Aim of the exercise: Reproduce the entries shown below only from the line with "every one of" down to the line with "and every safety", keeping both end lines and copying each one exactly.

━━ Data in this exercise

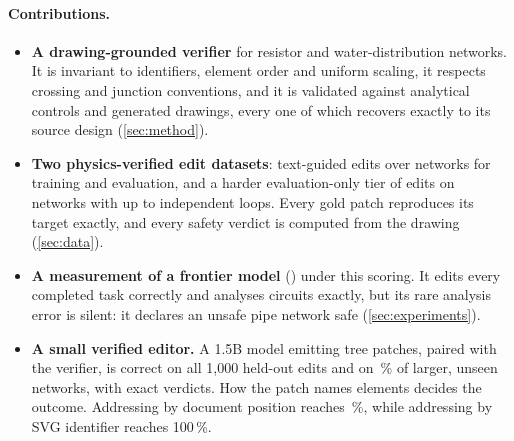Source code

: \paragraph{Contributions.}
\begin{itemize}
\item \textbf{A drawing-grounded verifier} for resistor and water-distribution networks. It is invariant to
      identifiers, element order and uniform scaling, it respects crossing and junction conventions, and it is
      validated against \numControls{} analytical controls and \roundTripTotal{} generated drawings, every one of
      which recovers exactly to its source design (\cref{sec:method}).
\item \textbf{Two physics-verified edit datasets}: \netEdits{} text-guided edits over \netDesigns{} networks
      for training and evaluation, and a harder evaluation-only tier of \hardEdits{} edits on networks with up to
      \hardMaxLoopsDC{} independent loops. Every gold patch reproduces its target exactly, and every safety
      verdict is computed from the drawing (\cref{sec:data}).
\item \textbf{A measurement of a frontier model} (\astra) under this scoring. It edits every completed task
      correctly and analyses circuits exactly, but its rare analysis error is silent: it declares an unsafe pipe
      network safe (\cref{sec:experiments}).
\item \textbf{A small verified editor.} A 1.5B model emitting tree patches, paired with the verifier, is correct on all
      1{,}000 held-out edits and on \editOneFiveHard\,\% of larger, unseen networks, with exact verdicts. How the patch
      names elements decides the outcome. Addressing by document position reaches \editOneFivePosMain\,\%, while
      addressing by SVG identifier reaches 100\,\%.
\end{itemize}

━━━━

Response area:
      validated against \numControls{} analytical controls and \roundTripTotal{} generated drawings, every one of
      which recovers exactly to its source design (\cref{sec:method}).
\item \textbf{Two physics-verified edit datasets}: \netEdits{} text-guided edits over \netDesigns{} networks
      for training and evaluation, and a harder evaluation-only tier of \hardEdits{} edits on networks with up to
      \hardMaxLoopsDC{} independent loops. Every gold patch reproduces its target exactly, and every safety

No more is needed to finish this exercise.